The central limit theorem (CLT) and law of large numbers (LLN) are both statements about the sample mean. If the sample mean of $n$ samples is $\bar{X}_n$, the CLT says that the distribution of:
$$\frac{\bar{X}_n-\mu}{\sigma_{\bar{X}_n}}$$
where $\mu$ is the true mean of the samples, $\sigma$ is their true standard deviation and $\sigma_{\bar{X}_n} = \frac{\sigma}{\sqrt{n}}$, is a standard normal random variable when $n$ is large.
The law of large numbers says that $\bar{X}_n$ becomes closer to $\mu$ as $n$ becomes large.

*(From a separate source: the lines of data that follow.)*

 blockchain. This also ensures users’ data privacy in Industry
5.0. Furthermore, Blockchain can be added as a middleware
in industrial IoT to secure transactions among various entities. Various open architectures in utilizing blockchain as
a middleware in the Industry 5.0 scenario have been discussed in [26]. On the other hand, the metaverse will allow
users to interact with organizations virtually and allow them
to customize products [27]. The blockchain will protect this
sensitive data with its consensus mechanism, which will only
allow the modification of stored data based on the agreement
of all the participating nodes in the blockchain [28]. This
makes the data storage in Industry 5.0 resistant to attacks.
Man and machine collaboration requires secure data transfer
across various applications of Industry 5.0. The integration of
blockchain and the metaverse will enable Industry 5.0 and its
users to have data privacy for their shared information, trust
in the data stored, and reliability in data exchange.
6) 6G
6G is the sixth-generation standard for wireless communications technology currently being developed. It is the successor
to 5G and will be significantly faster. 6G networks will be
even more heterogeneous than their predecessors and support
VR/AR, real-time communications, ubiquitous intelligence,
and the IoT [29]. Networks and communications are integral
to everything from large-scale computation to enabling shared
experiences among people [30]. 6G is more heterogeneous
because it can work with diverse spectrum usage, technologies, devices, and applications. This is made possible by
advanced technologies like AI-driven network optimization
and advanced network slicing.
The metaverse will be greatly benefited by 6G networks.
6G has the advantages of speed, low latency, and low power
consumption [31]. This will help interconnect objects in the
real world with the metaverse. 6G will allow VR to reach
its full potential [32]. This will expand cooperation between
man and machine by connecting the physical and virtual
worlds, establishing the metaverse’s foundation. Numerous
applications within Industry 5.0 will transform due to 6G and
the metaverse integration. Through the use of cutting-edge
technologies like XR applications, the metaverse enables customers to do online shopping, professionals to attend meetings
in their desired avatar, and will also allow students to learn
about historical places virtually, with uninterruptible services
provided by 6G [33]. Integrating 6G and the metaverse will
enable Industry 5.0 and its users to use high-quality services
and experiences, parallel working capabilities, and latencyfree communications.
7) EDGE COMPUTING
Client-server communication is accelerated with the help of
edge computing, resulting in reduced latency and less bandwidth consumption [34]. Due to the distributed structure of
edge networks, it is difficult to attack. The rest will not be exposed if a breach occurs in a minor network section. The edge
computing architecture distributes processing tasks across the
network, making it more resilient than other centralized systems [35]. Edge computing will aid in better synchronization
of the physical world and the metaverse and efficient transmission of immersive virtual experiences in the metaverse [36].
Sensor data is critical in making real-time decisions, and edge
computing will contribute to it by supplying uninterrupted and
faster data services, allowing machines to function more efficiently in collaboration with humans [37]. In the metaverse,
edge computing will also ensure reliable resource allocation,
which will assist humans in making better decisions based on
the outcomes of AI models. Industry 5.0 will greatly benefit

Isn't then the law of large numbers just a weaker version of the central limit theorem?
No, it is not, but for most cases you are right. If the variance is infine, CLT doesn't really mean anything, but LLN still works.
For an example, suppose your sample space is the square roots of every power of two (with positive integer powers), and their distribution is defined by $P(X = \sqrt{2^k}) = 2^{-k}$. You can easily show that this determines a distribution with finite expectation (the expectation is bounded, as $\sum_{k = 1}^\infty 2^{-\frac{k}{2}} \leq 2\sum_{k = 0}^\infty 2^{-k} = 4$), but an infinite variance, as $E(X^2) = \sum_{k = 1}^\infty 1 = \infty$.
For this example, LLN works, CLT does not.